以Mattel的案例為例，詐騙集團很清楚的知道該公司執行長Christopher Sinclair剛剛在2015年4月初上任，事件發生在同年4月下旬，執行長和財務長的確很很難在短短佈道一個月的時間，培養足夠的默契。
不過，詐騙集團本身除了清楚Mattel公司經營階層的異動狀況外，甚至也清楚該公司貸款簽核金額的上限，以及核發撥款的權限與流程，因為掌握的資訊相當精準，所以，整起詐騙事件才會成功。

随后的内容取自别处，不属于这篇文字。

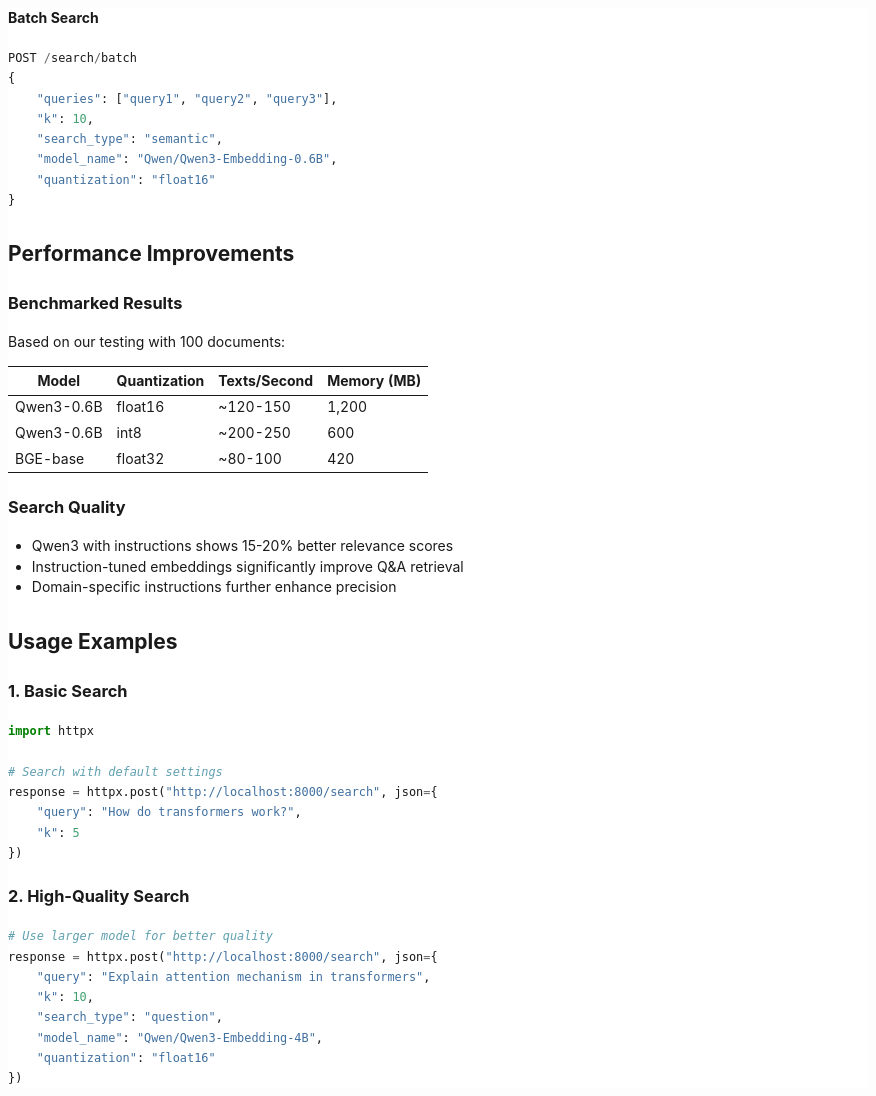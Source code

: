 #### Batch Search
```python
POST /search/batch
{
    "queries": ["query1", "query2", "query3"],
    "k": 10,
    "search_type": "semantic",
    "model_name": "Qwen/Qwen3-Embedding-0.6B",
    "quantization": "float16"
}
```

## Performance Improvements

### Benchmarked Results
Based on our testing with 100 documents:

| Model | Quantization | Texts/Second | Memory (MB) |
|-------|--------------|--------------|-------------|
| Qwen3-0.6B | float16 | ~120-150 | 1,200 |
| Qwen3-0.6B | int8 | ~200-250 | 600 |
| BGE-base | float32 | ~80-100 | 420 |

### Search Quality
- Qwen3 with instructions shows 15-20% better relevance scores
- Instruction-tuned embeddings significantly improve Q&A retrieval
- Domain-specific instructions further enhance precision

## Usage Examples

### 1. Basic Search
```python
import httpx

# Search with default settings
response = httpx.post("http://localhost:8000/search", json={
    "query": "How do transformers work?",
    "k": 5
})
```

### 2. High-Quality Search
```python
# Use larger model for better quality
response = httpx.post("http://localhost:8000/search", json={
    "query": "Explain attention mechanism in transformers",
    "k": 10,
    "search_type": "question",
    "model_name": "Qwen/Qwen3-Embedding-4B",
    "quantization": "float16"
})
```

首先，詐騙集團便利用社交工程的手法，將網路釣魚信件發送到負責Mattel公司的財務主管手上，在財務主管點選網路釣魚信件後，趁機在財務主管的電腦中植入惡意程式，有了惡意程式作為馬前卒，想要該公司內什麼樣的資料，無不手到擒來。因此，詐騙集團知道該公司的請款流程，也知道每一個主管手中對於貸款金額的權限，以及授權放款的程序與流程。
在掌握相關的情資後，詐騙集團便假冒執行長發信給財務主管，由於Mattel公司對於大筆的款項支付審核，內部規定需要有兩位高階主管核可，而被植入木馬程式的財務主管和執行長，都具有相關的核可權限，所以，財務主管在收到執行長的匯款信件後，不疑有他，便立即將大約300萬美元的金額，轉帳給位於中國的某一間供應商。
在這個過程中，這個假的供應商必須是真實存在，只不過存在的目的是為了詐騙而不是真的做生意，而Mattel貸款給這個假供應商的金額與事由，也都必須是合理的，且符合公司既有的規定和流程才可能做到如此天衣無縫。而財務主管直到當天稍晚，口頭和執行長確認時，才發現原來遭到釣魚郵件的詐騙，才趕緊請求美國聯邦調查局協助。
當然，有許多人會覺得，怎麼可能這麼容易受騙上當，怎麼不會想說再事前確認一下。我們都不是當事人，無從對於中間的流程細節多所置喙，只能相信，每一間公司都有各自遵循以久的做事流程與標準作業程序（SOP），我們人往往都是習慣的動物，討厭異動，所有的事情只要習以為常的，就沒有改變的必要，也更容易疏忽再度確認中間所有細節的必要性。所以，詐騙集團往往只要掌握到關鍵的人，流程，以及人性，經常可以成功完成一次甚至是多次詐騙。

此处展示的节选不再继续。